Many methods can help with improving the codebase, in this article I’m only going to focus on some of them.
Benchmarking methods
In our codebase, we have several gems that can help us with finding the problem or evaluate the potential solutions.
Important note about warmup
When benchmarking your code you may notice that whatever thing you’re benchmarking as the first one will usually take longer and use more of everything. Depending on the situation you may want to warm up your caches first to make sure you’re not skewing your results towards whatever is run later (and benefits from all sorts of caches). This can usually be done by running the same code for both cases before you start measuring.

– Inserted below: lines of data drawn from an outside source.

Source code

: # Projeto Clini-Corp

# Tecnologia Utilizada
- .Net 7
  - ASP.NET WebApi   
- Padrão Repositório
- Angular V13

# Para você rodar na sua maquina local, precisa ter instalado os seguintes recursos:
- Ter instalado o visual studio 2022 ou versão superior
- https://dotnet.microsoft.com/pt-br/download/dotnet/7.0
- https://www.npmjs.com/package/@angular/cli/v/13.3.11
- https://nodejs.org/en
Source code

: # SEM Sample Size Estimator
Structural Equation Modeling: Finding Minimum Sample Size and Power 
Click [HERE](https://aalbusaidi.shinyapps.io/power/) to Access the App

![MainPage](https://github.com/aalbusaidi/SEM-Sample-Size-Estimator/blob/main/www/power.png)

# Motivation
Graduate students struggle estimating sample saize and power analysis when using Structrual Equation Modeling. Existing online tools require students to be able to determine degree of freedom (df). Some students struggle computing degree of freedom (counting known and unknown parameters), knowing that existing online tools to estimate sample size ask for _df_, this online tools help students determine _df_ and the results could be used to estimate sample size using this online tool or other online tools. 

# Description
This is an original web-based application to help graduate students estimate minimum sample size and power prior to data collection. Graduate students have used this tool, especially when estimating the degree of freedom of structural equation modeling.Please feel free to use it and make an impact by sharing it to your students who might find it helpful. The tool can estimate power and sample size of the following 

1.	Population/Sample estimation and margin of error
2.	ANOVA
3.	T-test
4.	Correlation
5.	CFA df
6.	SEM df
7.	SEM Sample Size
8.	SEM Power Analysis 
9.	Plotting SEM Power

Keep in mind though that in some cases it may also ruin the results because the code you want to test should depend on the caches, in which case it’s usually better to run the test in two separate processes or threads to prevent this from happening, sometimes it may even be a good idea to clear database caches as well. An example here would be a rake task where the first SELECT
will usually be slower but subsequent calls will hit cache 99% of the time. If you’re running this once a day, the chance of hitting the cache is low so your testing should accommodate for that.
Benchmark.ms
This is the simplest way of benchmarking things – it takes the block of code and checks how many milliseconds it took to run. Don’t let the simplicity steer you away – in many cases this will be enough to spot a glaring problem or compare the time it takes two algorithms to run.
⚠️ You may be inclined to just use start = Time.now
and then subtract that later but this is not a good idea. Time.now is not monotonic and may change during the time the test is running. Benchmark.ms
uses a monotonic clock under the hood.
Example:
result1 = Benchmark.ms do 10.times do Rake::Task['expensive_operation_a'].invoke Rake::Task['expensive_operation_a'].reenable end end result2 = Benchmark.ms do 10.times do Rake::Task['expensive_operation_b'].invoke Rake::Task['expensive_operation_b'].reenable end end puts "A took #{result1}ms" puts "B took #{result2}ms"

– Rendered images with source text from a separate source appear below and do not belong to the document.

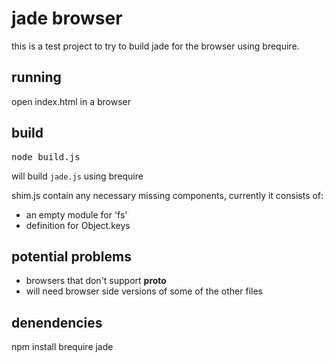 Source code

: jade browser
============

this is a test project to try to build jade for the browser using brequire.

running
------

open index.html in a browser


build
------

<pre>node build.js</pre>

will build <code>jade.js</code> using brequire

shim.js contain any necessary missing components, currently it consists of:

* an empty module for 'fs'
* definition for Object.keys


potential problems
-----------
* browsers that don't support __proto__
* will need browser side versions of some of the other files

denendencies
------------

npm install brequire jade


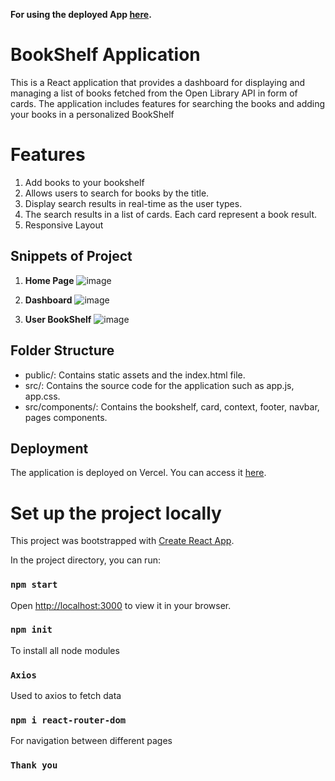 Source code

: **For using the deployed App [here](https://marquee-assignment-dev.vercel.app/).**

# BookShelf Application

This is a React application that provides a dashboard for displaying and managing a list of books fetched from the Open Library API in form of cards. The application includes features for searching the books and adding your books in a personalized BookShelf


# Features
1. Add books to your bookshelf 
2. Allows users to search for books by the title.
3. Display search results in real-time as the user types.
4. The search results in a list of cards. Each card represent a book result.
5. Responsive Layout


## Snippets of Project
1. **Home Page**
   ![image](https://github.com/devkmaan/BookShelf/assets/140909236/43b91adb-44a1-4113-b45d-65b126064eaa)
   
3. **Dashboard**
   ![image](https://github.com/devkmaan/BookShelf/assets/140909236/f23e04b8-ebeb-4c0a-95fe-c68b4b6eda95)
   
5. **User BookShelf**
   ![image](https://github.com/devkmaan/BookShelf/assets/140909236/4599c038-0ffa-40d7-84f5-f31c01b771f0)

   
## Folder Structure

- public/: Contains static assets and the index.html file.
- src/: Contains the source code for the application such as app.js, app.css.
- src/components/: Contains the bookshelf, card, context, footer, navbar, pages components.

## Deployment
The application is deployed on Vercel. You can access it [here](https://marquee-assignment-dev.vercel.app/).

# Set up the project locally

This project was bootstrapped with [Create React App](https://github.com/facebook/create-react-app).

In the project directory, you can run:

### `npm start`

Open [http://localhost:3000](http://localhost:3000) to view it in your browser.

### `npm init`

To install all node modules

### `Axios`

Used to axios to fetch data

### `npm i react-router-dom`

For navigation between different pages

### `Thank you`
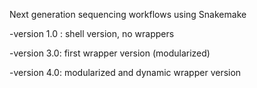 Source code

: Next generation sequencing workflows using Snakemake

-version 1.0 : shell version, no wrappers 


-version 3.0: first wrapper version (modularized) 


-version 4.0: modularized and dynamic wrapper version 


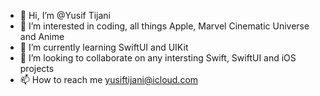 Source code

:- 👋 Hi, I’m @Yusif Tijani
- 👀 I’m interested in coding, all things Apple, Marvel Cinematic Universe and Anime
- 🌱 I’m currently learning SwiftUI and UIKit
- 💞️ I’m looking to collaborate on any intersting Swift, SwiftUI and iOS projects
- 📫 How to reach me yusiftijani@icloud.com

<!---
greynoodle/greynoodle is a ✨ special ✨ repository because its `README.md` (this file) appears on your GitHub profile.
You can click the Preview link to take a look at your changes.
--->
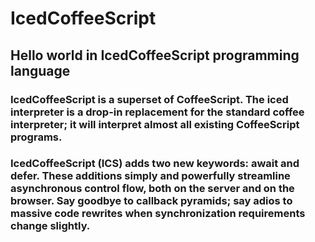 # IcedCoffeeScript
## Hello world in IcedCoffeeScript programming language

### IcedCoffeeScript is a superset of CoffeeScript. The iced interpreter is a drop-in replacement for the standard coffee interpreter; it will interpret almost all existing CoffeeScript programs.
### IcedCoffeeScript (ICS) adds two new keywords: await and defer. These additions simply and powerfully streamline asynchronous control flow, both on the server and on the browser. Say goodbye to callback pyramids; say adios to massive code rewrites when synchronization requirements change slightly. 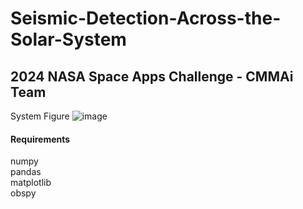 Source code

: # Seismic-Detection-Across-the-Solar-System
## 2024 NASA Space Apps Challenge - CMMAi Team
System Figure
![image](https://github.com/wei-che34/Seismic-Detection-Across-the-Solar-System/blob/main/framework.jpg)
#### Requirements
numpy\
pandas\
matplotlib\
obspy
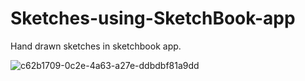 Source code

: # Sketches-using-SketchBook-app
Hand drawn sketches in sketchbook app.



![c62b1709-0c2e-4a63-a27e-ddbdbf81a9dd](https://github.com/user-attachments/assets/dd352a49-ef1b-4a2f-af13-b1cb765b9d16)
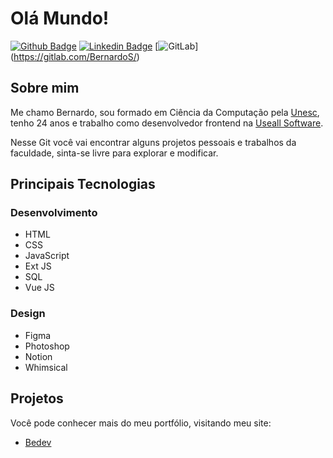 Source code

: # Olá Mundo!

[![Github Badge](https://img.shields.io/badge/-Github-000?style=flat-square&logo=Github&logoColor=white&link=https://github.com/b-schmitz)](https://github.com/B-Schmitz)
[![Linkedin Badge](https://img.shields.io/badge/-LinkedIn-blue?style=flat-square&logo=Linkedin&logoColor=white&link=https://www.linkedin.com/in/bernardo-ssantos/)](https://www.linkedin.com/in/bernardo-ssantos/)
[![GitLab](https://img.shields.io/badge/gitlab-%23181717.svg?style=for-the-badge&logo=gitlab&logoColor=white&link=https://gitlab.com/BernardoS/)]
(https://gitlab.com/BernardoS/)
## Sobre mim

Me chamo Bernardo, sou formado em Ciência da Computação pela [Unesc](https://www.linkedin.com/in/unesc/), tenho 24 anos e trabalho como desenvolvedor frontend na [Useall Software](https://www.linkedin.com/company/useall-software-ltda/?originalSubdomain=br).

Nesse Git você vai encontrar alguns projetos pessoais e trabalhos da faculdade, sinta-se livre para explorar e modificar.    

## Principais Tecnologias

### Desenvolvimento
- HTML 
- CSS
- JavaScript
- Ext JS
- SQL 
- Vue JS

### Design
- Figma
- Photoshop
- Notion
- Whimsical

## Projetos

Você pode conhecer mais do meu portfólio, visitando meu site:
- [Bedev](https://bedev.xyz/)
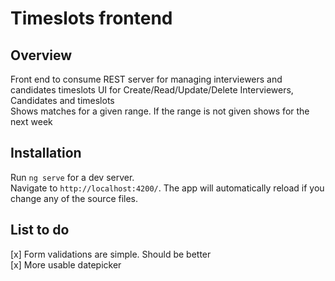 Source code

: # Timeslots frontend
## Overview
Front end to consume REST server for managing interviewers and candidates timeslots
UI for Create/Read/Update/Delete Interviewers, Candidates and timeslots  
Shows matches for a given range. If the range is not given shows for the next week

## Installation
Run `ng serve` for a dev server.   
Navigate to `http://localhost:4200/`. The app will automatically reload if you change any of the source files.  

## List to do
[x] Form validations are simple. Should be better  
[x] More usable datepicker


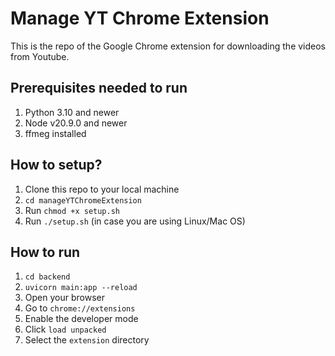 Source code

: # Manage YT Chrome Extension
This is the repo of the Google Chrome extension for downloading the videos from Youtube.

## Prerequisites needed to run

1. Python 3.10 and newer
2. Node v20.9.0 and newer
3. ffmeg installed

## How to setup?

1. Clone this repo to your local machine
2. `cd manageYTChromeExtension`
3. Run `chmod +x setup.sh`
4. Run `./setup.sh` (in case you are using Linux/Mac OS)


## How to run

1. `cd backend`
2. `uvicorn main:app --reload`
3. Open your browser
4. Go to `chrome://extensions`
5. Enable the developer mode
6. Click `load unpacked`
7. Select the `extension` directory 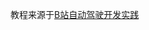 教程来源于[B站自动驾驶开发实践](https://www.bilibili.com/video/BV1iN4y137qb?spm_id_from=333.999.0.0&vd_source=ff48bc3d9417ee2376918086648f1e92)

The problem with this approach is that you need to handle running the code in multiple iterations yourself to make sure you’re getting the results that are closest to the truth.

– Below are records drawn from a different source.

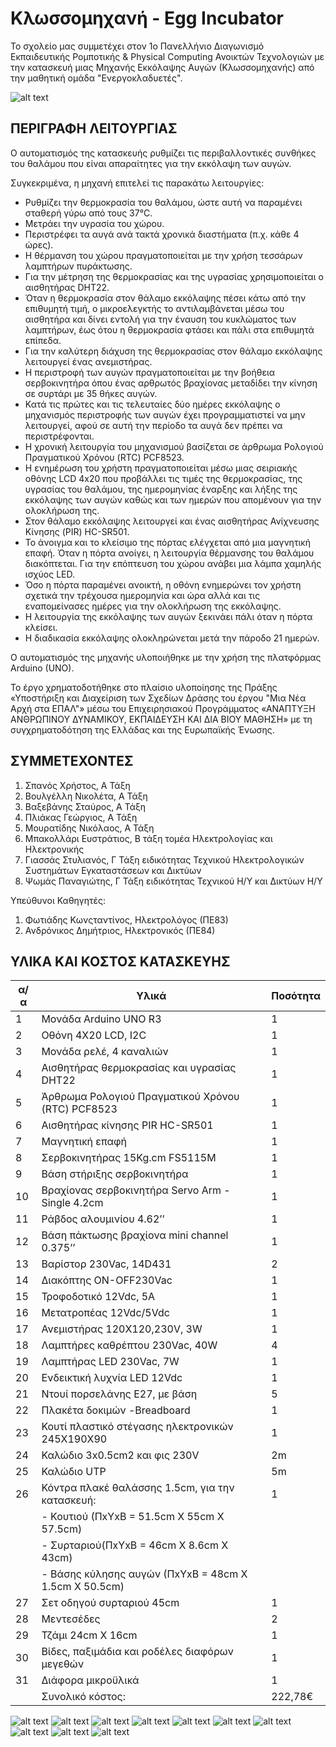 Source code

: # Κλωσσομηχανή - Egg Incubator

Το σχολείο μας συμμετέχει στον 1ο Πανελλήνιο Διαγωνισμό Εκπαιδευτικής Ρομποτικής & Physical Computing Ανοικτών Τεχνολογιών 
με την κατασκευή μιας Μηχανής Εκκόλαψης Αυγών (Κλωσσομηχανής) από την μαθητική ομάδα "Ενεργοκλαδυετές". 

![alt text](https://github.com/1oEpalGeras/EggIncubator/blob/master/pictures/DSC01155.JPG)


ΠΕΡΙΓΡΑΦΗ ΛΕΙΤΟΥΡΓΙΑΣ
-----------------------------------------------------------------------------------

Ο αυτοματισμός της κατασκευής ρυθμίζει τις περιβαλλοντικές συνθήκες του θαλάμου που είναι απαραίτητες για την εκκόλαψη των αυγών. 

Συγκεκριμένα, η μηχανή επιτελεί τις παρακάτω λειτουργίες: 

- Ρυθμίζει την θερμοκρασία του θαλάμου, ώστε αυτή να παραμένει σταθερή γύρω από τους 37°C. 
- Μετράει την υγρασία του χώρου.
- Περιστρέφει τα αυγά  ανά τακτά χρονικά διαστήματα (π.χ. κάθε 4 ώρες).
- Η θέρμανση του χώρου πραγματοποιείται με την χρήση τεσσάρων λαμπτήρων πυράκτωσης. 
- Για την μέτρηση της θερμοκρασίας και της υγρασίας χρησιμοποιείται o αισθητήρας DHT22. 
- Όταν η θερμοκρασία στον θάλαμο εκκόλαψης πέσει κάτω από την επιθυμητή τιμή, ο μικροελεγκτής το αντιλαμβάνεται μέσω του αισθητήρα και δίνει εντολή για την έναυση του κυκλώματος των λαμπτήρων, έως ότου η θερμοκρασία φτάσει και πάλι στα επιθυμητά επίπεδα. 
- Για την καλύτερη διάχυση της θερμοκρασίας στον θάλαμο εκκόλαψης λειτουργεί ένας ανεμιστήρας. 
- Η περιστροφή των αυγών πραγματοποιείται με την βοήθεια σερβοκινητήρα όπου ένας αρθρωτός βραχίονας μεταδίδει την κίνηση σε συρτάρι με 35 θήκες αυγών.
- Κατά τις πρώτες και τις τελευταίες δύο ημέρες εκκόλαψης ο μηχανισμός περιστροφής των αυγών έχει προγραμματιστεί να μην λειτουργεί, αφού σε αυτή την περίοδο τα αυγά δεν πρέπει να περιστρέφονται.
- Η χρονική λειτουργία του μηχανισμού βασίζεται σε άρθρωμα Ρολογιού Πραγματικού Χρόνου (RTC) PCF8523.
- Η ενημέρωση του χρήστη πραγματοποιείται μέσω μιας σειριακής οθόνης LCD 4x20 που προβάλλει τις τιμές της θερμοκρασίας, της υγρασίας του θαλάμου, της ημερομηνίας έναρξης και λήξης της εκκόλαψης των αυγών καθώς και των ημερών που απομένουν για την ολοκλήρωση της.
- Στον θάλαμο εκκόλαψης λειτουργεί και ένας αισθητήρας Ανίχνευσης Κίνησης (PIR) HC-SR501. 
- Το άνοιγμα και το κλείσιμο της πόρτας ελέγχεται από μια μαγνητική επαφή. Όταν η πόρτα ανοίγει, η λειτουργία θέρμανσης του θαλάμου διακόπτεται. Για την επόπτευση του χώρου ανάβει μια λάμπα χαμηλής ισχύος LED. 
- Όσο η πόρτα παραμένει ανοικτή, η οθόνη ενημερώνει τον χρήστη σχετικά την τρέχουσα ημερομηνία και ώρα αλλά και τις εναπομείνασες ημέρες   για την ολοκλήρωση της εκκόλαψης.
- Η λειτουργία της εκκόλαψης των αυγών ξεκινάει πάλι όταν η πόρτα κλείσει.
- Η διαδικασία εκκόλαψης ολοκληρώνεται μετά την πάροδο 21 ημερών.

Ο αυτοματισμός της μηχανής υλοποιήθηκε με την χρήση της πλατφόρμας Arduino (UNO). 

Το έργο χρηματοδοτήθηκε στο πλαίσιο υλοποίησης της Πράξης «Υποστήριξη και Διαχείριση των Σχεδίων Δράσης του έργου "Μια Νέα Αρχή στα ΕΠΑΛ"» μέσω του Επιχειρησιακού Προγράμματος «ΑΝΑΠΤΥΞΗ ΑΝΘΡΩΠΙΝΟΥ ΔΥΝΑΜΙΚΟΥ, ΕΚΠΑΙΔΕΥΣΗ ΚΑΙ ΔΙΑ ΒΙΟΥ ΜΑΘΗΣΗ» με τη συγχρηματοδότηση της Ελλάδας και της Ευρωπαϊκής Ένωσης.

ΣΥΜΜΕΤΕΧΟΝΤΕΣ 
------------------------------------------------------------------------------------------
1. Σπανός Χρήστος, Α Τάξη
2. Βουλγέλλη Νικολέτα, Α Τάξη
3. Βαξεβάνης Σταύρος, Α Τάξη
4. Πλιάκας Γεώργιος, Α Τάξη
5. Μουρατίδης Νικόλαος, Α Τάξη
6. Μπακολλάρι Ευστράτιος, Β τάξη τομέα Ηλεκτρολογίας και Ηλεκτρονικής
7. Γιασσάς Στυλιανός, Γ Τάξη ειδικότητας Τεχνικού Ηλεκτρολογικών Συστημάτων Εγκαταστάσεων και Δικτύων
8. Ψωμάς Παναγιώτης, Γ Τάξη ειδικότητας Τεχνικού Η/Υ και Δικτύων Η/Υ

Υπεύθυνοι Καθηγητές:
1. Φωτιάδης Κωνςταντίνος, Ηλεκτρολόγος (ΠΕ83)
2. Ανδρόνικος Δημήτριος, Ηλεκτρονικός (ΠΕ84)

ΥΛΙΚΑ ΚΑΙ ΚΟΣΤΟΣ ΚΑΤΑΣΚΕΥΗΣ
--------------------------------------------------------------------------------------

|α/α| Υλικά                                                |Ποσότητα| 
|---|------------------------------------------------------|--------|
|1  | Μονάδα Arduino UNO R3                                |   1    |
|2  | Οθόνη 4X20 LCD, I2C      				                        |   1    |
|3  | Μονάδα ρελέ, 4 καναλιών   				                       |   1    |
|4  | Αισθητήρας θερμοκρασίας και υγρασίας DHT22   	       |   1    |
|5  | Άρθρωμα Ρολογιού Πραγματικού Χρόνου (RTC) PCF8523  	 |   1    |
|6  | Αισθητήρας κίνησης PIR HC-SR501 			                  |   1    |
|7  | Μαγνητική επαφή  					                               |   1    |
|8  | Σερβοκινητήρας 15Kg.cm FS5115M 			                   |   1    |
|9  | Βάση στήριξης σερβοκινητήρα 			                      |   1    |
|10 | Βραχίονας σερβοκινητήρα Servo Arm - Single 4.2cm  	  |   1    |
|11 | Ράβδος αλουμινίου 4.62’’ 				                        |   1    |
|12 | Βάση πάκτωσης βραχίονα mini channel 0.375’’		        |   1    |
|13 | Βαρίστορ 230Vac, 14D431 				                         |   2    |
|14 | Διακόπτης ON-OFF230Vac 				                          |   1    |
|15 | Τροφοδοτικό 12Vdc, 5A 				                           |   1    |
|16 | Μετατροπέας 12Vdc/5Vdc 				                          |   1    |
|17 | Ανεμιστήρας 120X120,230V, 3W 			                     |   1    | 
|18 | Λαμπτήρες καθρέπτου 230Vac, 40W 			                  |   4    | 
|19 | Λαμπτήρας LED 230Vac, 7W 				                        |   1    |
|20 | Ενδεικτική λυχνία LED 12Vdc 			                      |   1    |
|21 | Ντουί πορσελάνης Ε27, με βάση 			                    |   5    |
|22 | Πλακέτα δοκιμών -Breadboard 			                      |   1    |
|23 | Κουτί πλαστικό στέγασης ηλεκτρονικών 245Χ190Χ90 	    |   1    |
|24 | Καλώδιο 3x0.5cm2 και φις 230V 			                    |   2m   |
|25 | Καλώδιο UTP 					                                    |   5m   |
|26 | Κόντρα πλακέ θαλάσσης 1.5cm, για την κατασκευή:	     |   1    |
|   |- Κουτιού (ΠxYxΒ = 51.5cm X 55cm X 57.5cm)            |        |
|   |- Συρταριού(ΠxYxΒ = 46cm X 8.6cm X 43cm)              |        |
|   |- Βάσης κύλησης αυγών (ΠxYxΒ = 48cm X 1.5cm X 50.5cm) |        |
|27 | Σετ οδηγού συρταριού 45cm 				                       |   1    | 
|28 | Μεντεσέδες 						                                    |   2    |
|29 | Τζάμι 24cm X 16cm 					                              |   1    |
|30 | Βίδες, παξιμάδια και ροδέλες διαφόρων μεγεθών	       |   1    |
|31 | Διάφορα μικροϋλικά					                              |   1    |
|   |    Συνολικό κόστος:                                  |222,78€ |

![alt text](https://github.com/1oEpalGeras/EggIncubator/blob/master/pictures/DSC01131.JPG)
![alt text](https://github.com/1oEpalGeras/EggIncubator/blob/master/pictures/DSC01172.JPG)
![alt text](https://github.com/1oEpalGeras/EggIncubator/blob/master/pictures/DSC01177.JPG)
![alt text](https://github.com/1oEpalGeras/EggIncubator/blob/master/pictures/DSC01179.JPG)
![alt text](https://github.com/1oEpalGeras/EggIncubator/blob/master/pictures/DSC01175.JPG)
![alt text](https://github.com/1oEpalGeras/EggIncubator/blob/master/pictures/DSC01194.JPG)
![alt text](https://github.com/1oEpalGeras/EggIncubator/blob/master/pictures/DSC01359.JPG)
![alt text](https://github.com/1oEpalGeras/EggIncubator/blob/master/pictures/DSC01365.JPG)
![alt text](https://github.com/1oEpalGeras/EggIncubator/blob/master/pictures/DSC01144.JPG)
![alt text](https://github.com/1oEpalGeras/EggIncubator/blob/master/pictures/DSC01196.JPG)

Now let’s talk about the gems that we have in our codebase and how they can help us deliver better code.
benchmark-ips
benchmark-ips
is a bit of a Benchmark.ms
on steroids. It allows us to specify a warmup step, set how many seconds we want to run it, and gives us a nice detailed report on the resulting iterations per second with a comparison between different implementations. This is especially useful when testing things that should run as fast as possible, for example in a loop, or when benchmarking hot paths of the application like code that is ran in an API endpoint.
Example:
require 'benchmark/ips' Benchmark.ips do |x| x.config(time: 5, warmup: 2) x.report("implementation_a") do SomeExpensiveCodeA.call end x.report("implementation_b") do SomeExpensiveCodeB.call end x.compare end
And example report:
Calculating -------------------------------------
implementation_a 71.254k i/100ms
implementation_b 68.658k i/100ms
-------------------------------------------------
implementation_a 4.955M (± 8.7%) i/s - 24.155M
implementation_b 24.011M (± 9.5%) i/s - 114.246M
Comparison:
implementation_a: 24011974.8 i/s
implementation_b: 23958619.8 i/s - 1.00x slower
benchmark-memory
This gem is helpful to check how much memory was used and how many objects were created during the time the code was being run. This is especially helpful when measuring the impact the code will have on the overall memory consumption (which is most important in HTTP-related code and less so in the rake tasks, unless they’re starting to outgrow the Heroku dyno or machine on which they’re running).
Example:
require "benchmark/memory" # Warmup step, this is necessary so autoloading code does not affect the results Rake::Task["expensive_operation_a"].execute Rake::Task["expensive_operation_b"].execute Rake::Task["expensive_operation_a"].reenable Rake::Task["expensive_operation_b"].reenable Benchmark.memory do |x| x.report("original") do Rake::Task["expensive_operation_a"].execute Rake::Task["expensive_operation_a"].reenable end x.report("improved") do Rake::Task["expensive_operation_b"].execute Rake::Task["expensive_operation_b"].reenable end x.compare! end
And example report:
Calculating -------------------------------------
original 219.152M memsize ( 812.306k retained)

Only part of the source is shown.